From the entries that follow, report every line in which "برای" occurs.
----- Supplied information
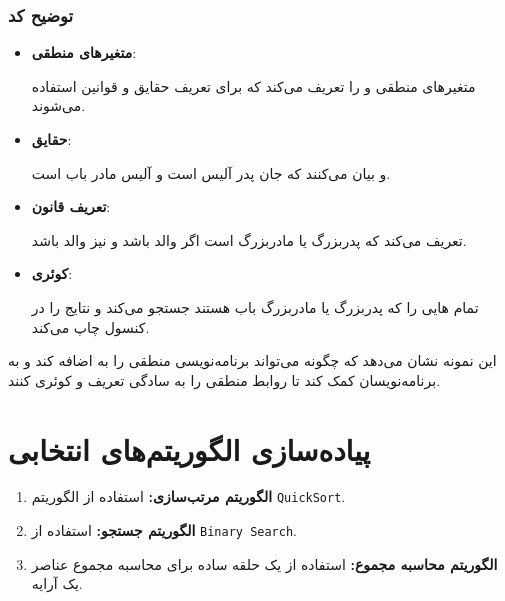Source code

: \documentclass[12pt, a4paper]{report}
\begin{document}
	\subsection{توضیح کد}
	\begin{itemize}
		\item \textbf{متغیرهای منطقی}:  
		
		 متغیرهای منطقی  و  را تعریف می‌کند که برای تعریف حقایق و قوانین استفاده می‌شوند.
		
		\item \textbf{حقایق}:  
		
		 و  بیان می‌کنند که جان پدر آلیس است و آلیس مادر باب است.
		
		\item \textbf{تعریف قانون}:
		  
		 تعریف می‌کند که  پدربزرگ یا مادربزرگ  است اگر  والد  باشد و  نیز والد  باشد.
		
		\item \textbf{کوئری}:  
		
		 تمام هایی را که پدربزرگ یا مادربزرگ باب هستند جستجو می‌کند و نتایج را در کنسول چاپ می‌کند.
	\end{itemize}
	
	این نمونه نشان می‌دهد که چگونه  می‌تواند برنامه‌نویسی منطقی را به  اضافه کند و به برنامه‌نویسان کمک کند تا روابط منطقی را به سادگی تعریف و کوئری کنند.
	


\chapter{پیاده‌سازی الگوریتم‌های انتخابی}
\begin{enumerate}
	\item \textbf{الگوریتم مرتب‌سازی:} استفاده از الگوریتم \texttt{QuickSort}.
	\item \textbf{الگوریتم جستجو:} استفاده از \texttt{Binary Search}.
	\item \textbf{الگوریتم محاسبه مجموع:} استفاده از یک حلقه ساده برای محاسبه مجموع عناصر یک آرایه.
\end{enumerate}
\end{document}

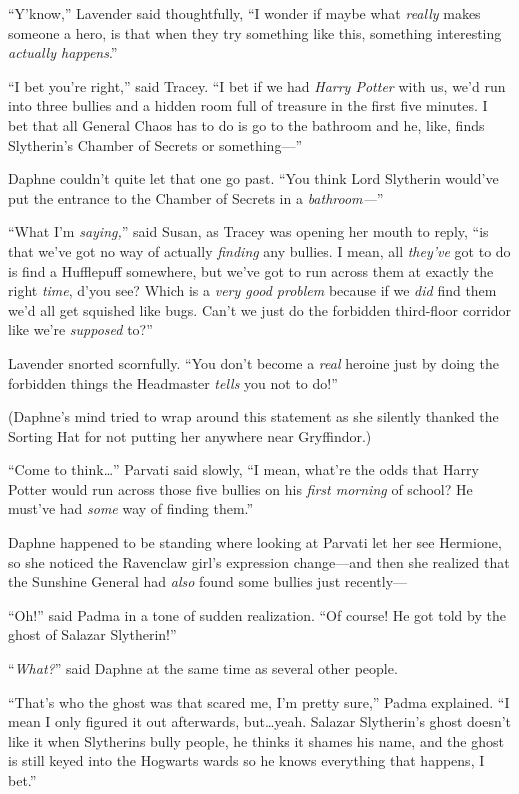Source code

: “Y’know,” Lavender said thoughtfully, “I wonder if maybe what \emph{really} makes someone a hero, is that when they try something like this, something interesting \emph{actually happens}.”

“I bet you’re right,” said Tracey. “I bet if we had \emph{Harry Potter} with us, we’d run into three bullies and a hidden room full of treasure in the first five minutes. I bet that all General Chaos has to do is go to the bathroom and he, like, finds Slytherin’s Chamber of Secrets or something—”

Daphne couldn’t quite let that one go past. “You think Lord Slytherin would’ve put the entrance to the Chamber of Secrets in a \emph{bathroom—}”

“What I’m \emph{saying,}” said Susan, as Tracey was opening her mouth to reply, “is that we’ve got no way of actually \emph{finding} any bullies. I mean, all \emph{they’ve} got to do is find a Hufflepuff somewhere, but we’ve got to run across them at exactly the right \emph{time}, d’you see? Which is a \emph{very good problem} because if we \emph{did} find them we’d all get squished like bugs. Can’t we just do the forbidden third-floor corridor like we’re \emph{supposed} to?”

Lavender snorted scornfully. “You don’t become a \emph{real} heroine just by doing the forbidden things the Headmaster \emph{tells} you not to do!”

(Daphne’s mind tried to wrap around this statement as she silently thanked the Sorting Hat for not putting her anywhere near Gryffindor.)

“Come to think…” Parvati said slowly, “I mean, what’re the odds that Harry Potter would run across those five bullies on his \emph{first morning} of school? He must’ve had \emph{some} way of finding them.”

Daphne happened to be standing where looking at Parvati let her see Hermione, so she noticed the Ravenclaw girl’s expression change—and then she realized that the Sunshine General had \emph{also} found some bullies just recently—

“Oh!” said Padma in a tone of sudden realization. “Of course! He got told by the ghost of Salazar Slytherin!”

“\emph{What?}” said Daphne at the same time as several other people.

“That’s who the ghost was that scared me, I’m pretty sure,” Padma explained. “I mean I only figured it out afterwards, but…yeah. Salazar Slytherin’s ghost doesn’t like it when Slytherins bully people, he thinks it shames his name, and the ghost is still keyed into the Hogwarts wards so he knows everything that happens, I bet.”

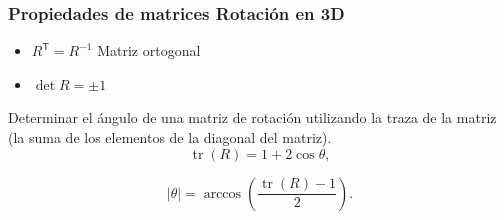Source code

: \begin{frame}
\begin{equation*}
    \end{equation*}

\end{frame}


\begin{frame}
    \frametitle{Propiedades de matrices Rotación en 3D}
    \small
    \begin{itemize}
        \item ${\displaystyle R^{\mathsf {T}}=R^{-1}}$ Matriz ortogonal
        \item $\det R = \pm 1$
    \end{itemize}

    Determinar el ángulo de una matriz de rotación utilizando la traza de la matriz (la suma de los elementos de la diagonal del matriz).
    \begin{equation*}
        {\displaystyle \operatorname {tr} (R)=1+2\cos \theta ,}
    \end{equation*}

    \begin{equation*}
        {\displaystyle |\theta |=\arccos \left({\frac {\operatorname {tr} (R)-1}{2}}\right).}
    \end{equation*}

\end{frame}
----------
> Written answer:
		 متغیرهای منطقی  و  را تعریف می‌کند که برای تعریف حقایق و قوانین استفاده می‌شوند.
	\item \textbf{الگوریتم محاسبه مجموع:} استفاده از یک حلقه ساده برای محاسبه مجموع عناصر یک آرایه.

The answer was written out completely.